PROMPT: Only the lines holding "config" are wanted. Copy every one from the records below.

[Entries taken from a collection]
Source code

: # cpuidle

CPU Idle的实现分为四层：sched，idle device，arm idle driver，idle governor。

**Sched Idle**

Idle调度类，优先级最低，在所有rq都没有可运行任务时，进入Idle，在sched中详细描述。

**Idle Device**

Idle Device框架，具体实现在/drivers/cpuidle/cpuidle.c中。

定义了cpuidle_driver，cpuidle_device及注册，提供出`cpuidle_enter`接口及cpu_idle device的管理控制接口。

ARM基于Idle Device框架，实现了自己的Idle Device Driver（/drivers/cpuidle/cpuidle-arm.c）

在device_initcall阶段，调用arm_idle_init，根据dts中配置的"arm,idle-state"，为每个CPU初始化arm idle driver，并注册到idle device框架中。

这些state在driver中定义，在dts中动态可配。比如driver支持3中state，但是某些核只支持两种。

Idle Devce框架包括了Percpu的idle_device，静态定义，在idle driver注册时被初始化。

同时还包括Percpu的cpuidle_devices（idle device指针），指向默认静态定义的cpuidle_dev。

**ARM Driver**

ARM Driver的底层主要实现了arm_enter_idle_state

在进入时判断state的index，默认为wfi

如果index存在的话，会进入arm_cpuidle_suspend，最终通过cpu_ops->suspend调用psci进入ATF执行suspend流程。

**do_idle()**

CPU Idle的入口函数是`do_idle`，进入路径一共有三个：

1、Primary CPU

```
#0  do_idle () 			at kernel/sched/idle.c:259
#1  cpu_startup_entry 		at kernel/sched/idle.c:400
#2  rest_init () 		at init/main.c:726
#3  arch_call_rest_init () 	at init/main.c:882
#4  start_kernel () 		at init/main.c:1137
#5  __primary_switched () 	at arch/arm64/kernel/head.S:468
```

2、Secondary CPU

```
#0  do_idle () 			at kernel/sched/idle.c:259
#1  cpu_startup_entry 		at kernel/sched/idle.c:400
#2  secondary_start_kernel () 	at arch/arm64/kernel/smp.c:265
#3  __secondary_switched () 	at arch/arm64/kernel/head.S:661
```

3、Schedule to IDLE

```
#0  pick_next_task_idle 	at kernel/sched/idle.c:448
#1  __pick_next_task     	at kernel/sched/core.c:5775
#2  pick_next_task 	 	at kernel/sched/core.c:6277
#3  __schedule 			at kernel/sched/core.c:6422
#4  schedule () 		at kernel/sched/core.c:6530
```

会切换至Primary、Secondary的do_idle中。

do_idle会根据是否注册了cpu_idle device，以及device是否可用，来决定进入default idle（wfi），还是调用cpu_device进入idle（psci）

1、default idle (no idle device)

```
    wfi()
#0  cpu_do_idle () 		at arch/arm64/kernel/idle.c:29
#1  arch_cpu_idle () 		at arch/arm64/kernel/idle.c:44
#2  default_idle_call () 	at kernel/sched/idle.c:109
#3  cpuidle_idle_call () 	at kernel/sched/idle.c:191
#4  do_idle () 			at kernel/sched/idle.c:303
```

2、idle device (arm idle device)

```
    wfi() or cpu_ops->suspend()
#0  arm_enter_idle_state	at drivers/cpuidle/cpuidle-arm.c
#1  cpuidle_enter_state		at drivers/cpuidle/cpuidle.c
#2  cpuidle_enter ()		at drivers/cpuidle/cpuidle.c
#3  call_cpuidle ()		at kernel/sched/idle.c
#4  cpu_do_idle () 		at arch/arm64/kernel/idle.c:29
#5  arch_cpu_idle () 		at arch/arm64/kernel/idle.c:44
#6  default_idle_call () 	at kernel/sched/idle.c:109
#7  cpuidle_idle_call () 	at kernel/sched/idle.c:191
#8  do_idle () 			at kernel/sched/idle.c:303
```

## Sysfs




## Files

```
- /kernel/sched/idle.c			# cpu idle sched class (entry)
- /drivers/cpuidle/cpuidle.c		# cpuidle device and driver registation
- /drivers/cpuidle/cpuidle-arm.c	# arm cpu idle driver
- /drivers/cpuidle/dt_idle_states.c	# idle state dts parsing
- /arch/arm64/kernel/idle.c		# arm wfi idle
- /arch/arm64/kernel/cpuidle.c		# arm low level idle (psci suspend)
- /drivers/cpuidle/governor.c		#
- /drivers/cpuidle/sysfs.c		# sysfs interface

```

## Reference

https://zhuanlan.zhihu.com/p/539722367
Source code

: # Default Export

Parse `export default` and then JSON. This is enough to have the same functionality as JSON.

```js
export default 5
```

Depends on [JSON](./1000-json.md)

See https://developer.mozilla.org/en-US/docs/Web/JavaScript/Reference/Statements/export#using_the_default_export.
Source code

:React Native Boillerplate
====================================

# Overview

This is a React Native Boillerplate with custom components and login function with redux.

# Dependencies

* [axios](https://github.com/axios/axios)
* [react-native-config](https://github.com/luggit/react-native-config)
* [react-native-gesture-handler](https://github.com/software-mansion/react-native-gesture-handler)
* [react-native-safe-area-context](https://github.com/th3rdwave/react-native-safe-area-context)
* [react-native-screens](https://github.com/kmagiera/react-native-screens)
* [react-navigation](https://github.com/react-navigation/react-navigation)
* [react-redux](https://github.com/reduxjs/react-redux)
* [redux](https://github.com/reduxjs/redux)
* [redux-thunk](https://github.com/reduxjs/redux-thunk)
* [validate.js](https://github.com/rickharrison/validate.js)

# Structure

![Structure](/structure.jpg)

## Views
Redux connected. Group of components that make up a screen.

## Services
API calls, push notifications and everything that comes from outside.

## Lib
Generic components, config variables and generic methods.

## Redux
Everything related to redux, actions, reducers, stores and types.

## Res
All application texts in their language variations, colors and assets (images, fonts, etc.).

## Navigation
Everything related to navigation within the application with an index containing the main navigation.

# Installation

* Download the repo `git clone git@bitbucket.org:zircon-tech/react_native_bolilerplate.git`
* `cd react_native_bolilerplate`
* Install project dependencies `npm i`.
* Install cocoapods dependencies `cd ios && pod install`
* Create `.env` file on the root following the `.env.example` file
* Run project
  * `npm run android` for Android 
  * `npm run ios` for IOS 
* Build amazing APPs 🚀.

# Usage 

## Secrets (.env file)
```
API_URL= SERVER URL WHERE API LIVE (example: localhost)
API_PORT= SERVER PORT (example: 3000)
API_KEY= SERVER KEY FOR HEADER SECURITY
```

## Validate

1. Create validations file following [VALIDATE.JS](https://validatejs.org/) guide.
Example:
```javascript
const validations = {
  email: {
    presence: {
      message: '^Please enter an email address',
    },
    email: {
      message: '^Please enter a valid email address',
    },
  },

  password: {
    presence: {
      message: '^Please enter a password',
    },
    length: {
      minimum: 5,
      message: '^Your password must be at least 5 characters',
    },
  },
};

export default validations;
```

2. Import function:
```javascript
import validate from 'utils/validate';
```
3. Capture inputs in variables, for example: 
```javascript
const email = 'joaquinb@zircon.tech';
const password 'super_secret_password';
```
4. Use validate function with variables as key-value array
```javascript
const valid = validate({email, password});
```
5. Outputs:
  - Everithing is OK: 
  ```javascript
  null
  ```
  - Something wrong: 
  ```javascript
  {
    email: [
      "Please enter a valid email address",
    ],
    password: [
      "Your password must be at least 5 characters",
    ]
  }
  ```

RESPONSE BOX:
* [react-native-config](https://github.com/luggit/react-native-config)
Generic components, config variables and generic methods.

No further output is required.